Herin fiel auf, dass das Blut Adulars Aasfresser anlockte. Immer wieder mussten sie über ihre Schulter blicken, um sicher zu gehen, dass sich kein wildes Tier anpirschte. Dabei vergaßen sie, den Weg vor ihnen nicht aus den Augen zu verlieren. Als aus dem Dickicht zwei große froschähnliche, bewaffnete Gestalten hervorsprangen trauten sie ihren Augen nicht. Mit einer Geste zeigten die Sumpfleute den Gefährten, dass sie ihnen folgen sollten. Sie führten die Steinpranken tief in den Sumpf, bis sie zu einem kleinen Unterschlupf der Sumpfleute gelangten. Dort kam aus einer kleinen Hütte eine ältere Menschenfrau heraus.
Sie hatte Blüten und Kräuter in der Hand. Ohne ein Wort zu verlieren ging die Frau zu Adular, zerrieb die Zutaten in der Hand, drückte sie auf seine Wunde und verband sie erneut: „Das sollte vorerst die Blutung stillen und die Raubtiere auf Abstand halten“, sagte die Frau.
„Habt dank. Wie ich sehe, ist die Heilkunde für euch kein fremdes Gebiet. Wir haben Gold dabei und würden euch reichlich entlohnen, wenn ihr euch mehr um den Halbriesen kümmern könntet“, sagte Zark.

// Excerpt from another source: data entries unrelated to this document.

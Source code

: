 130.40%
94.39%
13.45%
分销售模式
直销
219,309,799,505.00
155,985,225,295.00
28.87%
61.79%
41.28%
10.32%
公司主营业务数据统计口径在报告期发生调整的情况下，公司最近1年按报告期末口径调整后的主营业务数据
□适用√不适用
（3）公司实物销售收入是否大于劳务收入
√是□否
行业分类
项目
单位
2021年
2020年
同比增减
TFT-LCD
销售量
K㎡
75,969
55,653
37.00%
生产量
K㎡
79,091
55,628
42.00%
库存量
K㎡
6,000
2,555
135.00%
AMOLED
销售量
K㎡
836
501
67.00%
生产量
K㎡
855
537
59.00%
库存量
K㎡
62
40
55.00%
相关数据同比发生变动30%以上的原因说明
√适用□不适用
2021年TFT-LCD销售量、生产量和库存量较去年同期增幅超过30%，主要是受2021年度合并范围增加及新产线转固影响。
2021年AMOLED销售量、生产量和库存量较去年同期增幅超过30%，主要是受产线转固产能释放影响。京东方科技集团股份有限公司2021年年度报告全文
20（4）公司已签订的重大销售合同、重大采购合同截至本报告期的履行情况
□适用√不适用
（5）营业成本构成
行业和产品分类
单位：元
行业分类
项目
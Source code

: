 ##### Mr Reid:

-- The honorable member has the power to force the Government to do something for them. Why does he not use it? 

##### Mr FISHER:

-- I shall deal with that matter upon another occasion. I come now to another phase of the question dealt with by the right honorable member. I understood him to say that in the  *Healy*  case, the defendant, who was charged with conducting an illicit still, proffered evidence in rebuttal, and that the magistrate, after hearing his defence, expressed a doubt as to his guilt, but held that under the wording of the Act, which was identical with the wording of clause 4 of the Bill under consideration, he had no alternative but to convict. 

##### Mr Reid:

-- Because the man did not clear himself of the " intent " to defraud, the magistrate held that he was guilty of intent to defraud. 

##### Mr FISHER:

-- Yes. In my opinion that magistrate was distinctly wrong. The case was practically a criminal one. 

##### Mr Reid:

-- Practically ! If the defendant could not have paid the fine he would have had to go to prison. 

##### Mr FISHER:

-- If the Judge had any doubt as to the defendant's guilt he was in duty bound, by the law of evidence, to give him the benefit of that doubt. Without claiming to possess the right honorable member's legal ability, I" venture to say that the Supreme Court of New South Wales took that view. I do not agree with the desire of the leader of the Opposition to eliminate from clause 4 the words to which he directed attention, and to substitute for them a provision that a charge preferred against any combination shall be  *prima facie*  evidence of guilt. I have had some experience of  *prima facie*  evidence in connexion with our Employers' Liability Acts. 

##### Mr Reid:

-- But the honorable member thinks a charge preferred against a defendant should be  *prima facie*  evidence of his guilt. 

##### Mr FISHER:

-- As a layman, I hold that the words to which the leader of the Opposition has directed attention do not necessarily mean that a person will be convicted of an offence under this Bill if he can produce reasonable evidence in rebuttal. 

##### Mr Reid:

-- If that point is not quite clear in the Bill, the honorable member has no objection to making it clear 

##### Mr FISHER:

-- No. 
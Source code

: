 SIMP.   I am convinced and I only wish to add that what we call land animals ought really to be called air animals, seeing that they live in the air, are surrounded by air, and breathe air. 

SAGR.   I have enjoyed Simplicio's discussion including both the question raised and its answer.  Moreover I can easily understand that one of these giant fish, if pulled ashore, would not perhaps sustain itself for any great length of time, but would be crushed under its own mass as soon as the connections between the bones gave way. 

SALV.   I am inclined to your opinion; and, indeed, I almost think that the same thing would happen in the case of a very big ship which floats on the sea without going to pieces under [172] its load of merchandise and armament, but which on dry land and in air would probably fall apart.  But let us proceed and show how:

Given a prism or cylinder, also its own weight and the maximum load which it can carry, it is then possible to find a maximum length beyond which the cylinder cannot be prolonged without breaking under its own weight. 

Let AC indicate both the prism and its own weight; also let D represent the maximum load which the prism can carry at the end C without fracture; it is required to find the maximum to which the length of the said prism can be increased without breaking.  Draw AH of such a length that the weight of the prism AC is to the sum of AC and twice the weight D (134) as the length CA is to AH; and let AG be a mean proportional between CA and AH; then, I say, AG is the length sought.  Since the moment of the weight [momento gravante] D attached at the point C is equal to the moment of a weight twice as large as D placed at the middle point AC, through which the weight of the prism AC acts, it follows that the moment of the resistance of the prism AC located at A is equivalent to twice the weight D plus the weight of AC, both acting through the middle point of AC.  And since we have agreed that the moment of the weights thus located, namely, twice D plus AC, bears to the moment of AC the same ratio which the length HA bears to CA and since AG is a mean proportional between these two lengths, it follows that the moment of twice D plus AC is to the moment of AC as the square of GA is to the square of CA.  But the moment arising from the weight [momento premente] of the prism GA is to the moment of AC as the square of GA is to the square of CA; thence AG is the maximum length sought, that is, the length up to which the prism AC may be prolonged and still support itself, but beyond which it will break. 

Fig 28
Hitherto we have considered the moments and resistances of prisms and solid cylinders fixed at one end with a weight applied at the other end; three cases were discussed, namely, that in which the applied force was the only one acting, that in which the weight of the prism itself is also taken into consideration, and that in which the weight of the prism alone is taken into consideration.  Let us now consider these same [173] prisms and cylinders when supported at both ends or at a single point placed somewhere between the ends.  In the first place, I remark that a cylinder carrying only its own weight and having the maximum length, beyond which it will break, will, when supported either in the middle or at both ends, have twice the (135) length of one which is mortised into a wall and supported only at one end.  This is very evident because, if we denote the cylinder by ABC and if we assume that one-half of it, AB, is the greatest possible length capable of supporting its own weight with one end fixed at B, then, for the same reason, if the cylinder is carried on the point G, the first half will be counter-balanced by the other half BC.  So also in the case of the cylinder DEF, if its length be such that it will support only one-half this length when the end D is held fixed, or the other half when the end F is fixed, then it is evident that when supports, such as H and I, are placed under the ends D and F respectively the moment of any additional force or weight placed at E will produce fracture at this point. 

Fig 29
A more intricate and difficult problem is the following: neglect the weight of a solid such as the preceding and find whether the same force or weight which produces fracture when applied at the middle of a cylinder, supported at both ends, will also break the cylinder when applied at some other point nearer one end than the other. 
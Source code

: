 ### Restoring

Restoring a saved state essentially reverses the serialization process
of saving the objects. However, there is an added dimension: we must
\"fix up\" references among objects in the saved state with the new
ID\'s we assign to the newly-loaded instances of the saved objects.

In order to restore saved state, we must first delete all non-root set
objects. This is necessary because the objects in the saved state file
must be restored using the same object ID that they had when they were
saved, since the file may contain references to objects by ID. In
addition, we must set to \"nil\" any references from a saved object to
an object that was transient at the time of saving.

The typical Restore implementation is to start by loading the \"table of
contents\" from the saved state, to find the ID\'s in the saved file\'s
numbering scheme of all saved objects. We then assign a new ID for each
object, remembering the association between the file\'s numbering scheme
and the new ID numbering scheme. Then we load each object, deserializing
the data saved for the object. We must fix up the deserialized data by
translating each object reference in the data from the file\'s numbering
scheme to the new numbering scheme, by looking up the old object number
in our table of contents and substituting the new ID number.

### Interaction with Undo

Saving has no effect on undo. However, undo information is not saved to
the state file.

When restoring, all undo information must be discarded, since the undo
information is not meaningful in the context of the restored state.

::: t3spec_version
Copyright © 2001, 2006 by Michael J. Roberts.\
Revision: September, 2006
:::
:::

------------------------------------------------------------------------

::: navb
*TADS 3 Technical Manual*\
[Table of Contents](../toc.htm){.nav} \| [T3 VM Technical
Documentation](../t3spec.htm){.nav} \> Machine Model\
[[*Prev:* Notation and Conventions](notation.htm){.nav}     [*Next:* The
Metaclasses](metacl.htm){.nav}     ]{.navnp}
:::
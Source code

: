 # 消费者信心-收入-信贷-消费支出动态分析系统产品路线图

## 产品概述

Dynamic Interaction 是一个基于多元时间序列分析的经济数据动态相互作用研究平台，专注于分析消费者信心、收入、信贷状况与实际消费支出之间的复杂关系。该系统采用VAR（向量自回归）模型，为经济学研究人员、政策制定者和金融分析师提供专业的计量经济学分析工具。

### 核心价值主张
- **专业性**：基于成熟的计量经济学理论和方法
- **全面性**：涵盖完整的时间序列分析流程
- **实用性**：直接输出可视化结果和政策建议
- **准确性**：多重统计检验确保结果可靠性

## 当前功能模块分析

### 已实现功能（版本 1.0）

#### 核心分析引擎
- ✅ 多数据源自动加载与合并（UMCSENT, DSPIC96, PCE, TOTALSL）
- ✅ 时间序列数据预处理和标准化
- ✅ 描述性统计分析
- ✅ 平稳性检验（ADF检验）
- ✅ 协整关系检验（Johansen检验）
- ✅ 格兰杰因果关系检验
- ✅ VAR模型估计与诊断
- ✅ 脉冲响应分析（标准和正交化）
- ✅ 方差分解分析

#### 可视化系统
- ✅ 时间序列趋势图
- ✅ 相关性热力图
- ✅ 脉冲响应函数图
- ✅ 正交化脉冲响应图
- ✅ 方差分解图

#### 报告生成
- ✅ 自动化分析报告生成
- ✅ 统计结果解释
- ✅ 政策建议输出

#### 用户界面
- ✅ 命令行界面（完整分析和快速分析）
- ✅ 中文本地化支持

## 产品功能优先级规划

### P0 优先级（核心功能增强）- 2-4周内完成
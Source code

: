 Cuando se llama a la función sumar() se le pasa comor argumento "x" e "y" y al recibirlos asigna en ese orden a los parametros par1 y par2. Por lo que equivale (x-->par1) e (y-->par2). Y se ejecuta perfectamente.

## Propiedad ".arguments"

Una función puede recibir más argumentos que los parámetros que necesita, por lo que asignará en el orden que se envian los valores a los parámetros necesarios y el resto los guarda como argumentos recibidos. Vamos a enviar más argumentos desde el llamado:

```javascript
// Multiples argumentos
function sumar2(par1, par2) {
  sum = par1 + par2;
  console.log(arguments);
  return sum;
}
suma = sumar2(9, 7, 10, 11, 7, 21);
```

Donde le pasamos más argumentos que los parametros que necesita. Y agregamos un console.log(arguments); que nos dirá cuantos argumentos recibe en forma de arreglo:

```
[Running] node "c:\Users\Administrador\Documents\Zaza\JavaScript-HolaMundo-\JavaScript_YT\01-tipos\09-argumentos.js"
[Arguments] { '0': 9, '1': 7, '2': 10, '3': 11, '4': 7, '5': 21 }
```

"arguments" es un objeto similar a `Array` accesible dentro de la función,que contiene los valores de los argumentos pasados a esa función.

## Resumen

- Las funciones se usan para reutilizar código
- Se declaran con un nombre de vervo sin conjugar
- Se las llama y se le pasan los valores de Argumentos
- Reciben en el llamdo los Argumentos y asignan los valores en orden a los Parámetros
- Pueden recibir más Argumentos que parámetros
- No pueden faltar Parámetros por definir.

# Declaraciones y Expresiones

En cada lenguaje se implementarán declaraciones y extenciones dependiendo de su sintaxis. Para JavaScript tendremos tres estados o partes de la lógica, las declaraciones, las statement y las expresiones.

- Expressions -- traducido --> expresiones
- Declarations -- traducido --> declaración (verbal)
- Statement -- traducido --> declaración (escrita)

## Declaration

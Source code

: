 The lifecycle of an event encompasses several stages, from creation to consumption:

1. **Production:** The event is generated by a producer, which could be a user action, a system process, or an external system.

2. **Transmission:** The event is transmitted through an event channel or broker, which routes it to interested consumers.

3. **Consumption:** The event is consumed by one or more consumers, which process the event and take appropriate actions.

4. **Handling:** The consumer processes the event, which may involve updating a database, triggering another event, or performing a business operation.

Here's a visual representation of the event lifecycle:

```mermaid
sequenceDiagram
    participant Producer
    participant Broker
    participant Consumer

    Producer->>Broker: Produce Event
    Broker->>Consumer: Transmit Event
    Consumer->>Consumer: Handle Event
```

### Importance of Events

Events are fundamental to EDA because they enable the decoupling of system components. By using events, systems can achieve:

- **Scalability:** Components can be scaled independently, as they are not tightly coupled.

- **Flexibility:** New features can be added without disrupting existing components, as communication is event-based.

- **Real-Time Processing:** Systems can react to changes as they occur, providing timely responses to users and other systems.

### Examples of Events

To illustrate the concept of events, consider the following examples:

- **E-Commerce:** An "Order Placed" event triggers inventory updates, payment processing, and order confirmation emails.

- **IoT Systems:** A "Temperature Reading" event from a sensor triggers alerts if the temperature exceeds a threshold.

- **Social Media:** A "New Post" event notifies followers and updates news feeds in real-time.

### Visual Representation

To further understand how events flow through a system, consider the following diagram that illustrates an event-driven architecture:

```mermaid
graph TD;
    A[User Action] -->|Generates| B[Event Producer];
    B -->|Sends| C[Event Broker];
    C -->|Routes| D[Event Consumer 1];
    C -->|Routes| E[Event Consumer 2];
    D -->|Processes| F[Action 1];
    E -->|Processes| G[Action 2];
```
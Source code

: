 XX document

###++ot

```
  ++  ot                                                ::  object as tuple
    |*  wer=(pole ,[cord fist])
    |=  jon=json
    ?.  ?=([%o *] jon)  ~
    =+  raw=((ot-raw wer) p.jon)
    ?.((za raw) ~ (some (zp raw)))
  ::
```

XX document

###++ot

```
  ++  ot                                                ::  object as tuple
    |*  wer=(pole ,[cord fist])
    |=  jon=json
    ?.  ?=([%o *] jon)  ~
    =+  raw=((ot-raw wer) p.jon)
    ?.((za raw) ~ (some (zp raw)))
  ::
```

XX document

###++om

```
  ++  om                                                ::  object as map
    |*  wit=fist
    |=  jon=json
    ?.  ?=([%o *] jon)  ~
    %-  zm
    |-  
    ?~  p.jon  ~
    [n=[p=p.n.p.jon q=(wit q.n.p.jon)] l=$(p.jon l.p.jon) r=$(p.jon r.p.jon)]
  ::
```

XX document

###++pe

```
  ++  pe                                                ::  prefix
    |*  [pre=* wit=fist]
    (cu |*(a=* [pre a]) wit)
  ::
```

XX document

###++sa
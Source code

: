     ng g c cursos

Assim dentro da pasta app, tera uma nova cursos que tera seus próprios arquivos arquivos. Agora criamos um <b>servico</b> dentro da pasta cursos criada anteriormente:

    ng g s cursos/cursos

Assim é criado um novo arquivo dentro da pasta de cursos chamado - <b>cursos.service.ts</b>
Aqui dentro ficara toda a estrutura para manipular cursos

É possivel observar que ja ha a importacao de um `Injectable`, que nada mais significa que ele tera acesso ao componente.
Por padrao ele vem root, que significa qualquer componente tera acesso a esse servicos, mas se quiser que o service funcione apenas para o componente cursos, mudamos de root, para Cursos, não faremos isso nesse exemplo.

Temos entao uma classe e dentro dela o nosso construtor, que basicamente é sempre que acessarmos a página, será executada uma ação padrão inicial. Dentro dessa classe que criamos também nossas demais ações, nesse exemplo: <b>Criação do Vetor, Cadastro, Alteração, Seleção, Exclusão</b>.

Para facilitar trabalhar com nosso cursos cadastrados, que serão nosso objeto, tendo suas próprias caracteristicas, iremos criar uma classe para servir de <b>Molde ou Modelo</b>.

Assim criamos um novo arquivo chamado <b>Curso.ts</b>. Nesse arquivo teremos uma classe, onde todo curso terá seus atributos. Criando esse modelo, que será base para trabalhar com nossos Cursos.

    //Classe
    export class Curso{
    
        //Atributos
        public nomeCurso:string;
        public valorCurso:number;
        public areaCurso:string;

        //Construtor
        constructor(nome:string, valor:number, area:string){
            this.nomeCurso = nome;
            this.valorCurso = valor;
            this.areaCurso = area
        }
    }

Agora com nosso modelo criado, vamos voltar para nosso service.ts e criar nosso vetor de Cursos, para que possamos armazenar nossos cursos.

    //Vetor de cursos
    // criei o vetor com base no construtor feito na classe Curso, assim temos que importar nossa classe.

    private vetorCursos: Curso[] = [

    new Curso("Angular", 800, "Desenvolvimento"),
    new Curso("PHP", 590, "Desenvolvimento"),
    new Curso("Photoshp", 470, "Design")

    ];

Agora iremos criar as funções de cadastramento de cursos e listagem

„Geht weiter, wohin ihr auch wollt. Gold ist hier nichts wert und Fremde sind nicht willkommen, ihr bringt nur Unglück. Ich wollte nur, dass ihr keine weiteren Dunkelkatzen und Sumpfwölfe in die Nähe meiner Hütte lockt.“
„Bitte zeigt Erbarmen, selbst dort, wo wir hinwollen, hat niemand so viel Ahnung von Heilkunde wie ihr.“
„Los jetzt. GEHT!“
Die zwei großen froschähnlichen Krieger zogen ihre Waffen und machten den Abenteurern deutlich zu gehen. Zark und seine Truppe wollten wehmütig weiter ziehen, als ein scheinbar sehr alter Sumpfmann aus der Hütte humpelte: „Na, na… wo bleiben denn deine Manieren Gundar. Lasst mich einen Blick auf euch werfen. Ein Halbriese, ein Goblin, ein Halbelf und… deinesgleichen habe ich noch nie gesehen. Doch kommt mir dein Geruch sehr bekannt vor. Nicht ganz Zwerg, nicht ganz Goblin.“ Zark antwortete: „Du liegst richtig – mein Vater ist ein Zwerg, meine Mutter ein Goblin.“
„Faszinierend, ich dachte immer die Gene der Zwerge wären stärker, aber wie es scheint, sind beide gleichstark. Was führt euch durch den Sumpf?“
„Wir haben diesen verletzten Halbriesen auf unserer Reise entdeckt und wollen ihn so schnell es geht nach Fitzwald bringen. Deshalb sind wir das Risiko eingegangen den Sumpf zu durchqueren.“
„Nun denn, lasst mich seine Wunden sehen.“
Der alte Sumpfmann untersuchte die Wunde des Halbriesen gründlich und nuschelte etwas vor sich hin. Dann blickte er zu Gundar und diese ging in die Hütte und holte eine Salbe, mit der die Wunde erneut eingerieben und letztendlich zugenäht wurde. Der Alte drückte Zark die Salbe in die Hand und sagte: „Drei Mal täglich, bis sie leer ist. Und er braucht viel Ruhe und Kraftbrühe. So ein Halbriese verbraucht eine Menge Energie. Und jetzt zieht schnell fort nach Fitzwald. Zwei von uns werden euch den Weg weisen.“
Gundar wirkte erzürnt auf die Worte des Heilers. Die Gruppe setzte sich in Bewegung, doch Zark drehte sich noch einmal um und blickte dem Alten tief in seine abstehenden Augen.
Als die Steinpranken den Sumpf verließen, blickte Herin Zark fragend an: „Wieso wollte Gundar uns nicht helfen?“. „Ich weiß nicht, aber ich denke ich werde es bald herausfinden“, antwortete Zark. Herin blickte noch verwirrter. „Sobald wir in Fitzwald sind, muss ich nochmal zurück. Ich kann es euch nicht erklären, aber ich muss nochmal zurück“, sagte Zark und schob nachdenklich die Trage weiter.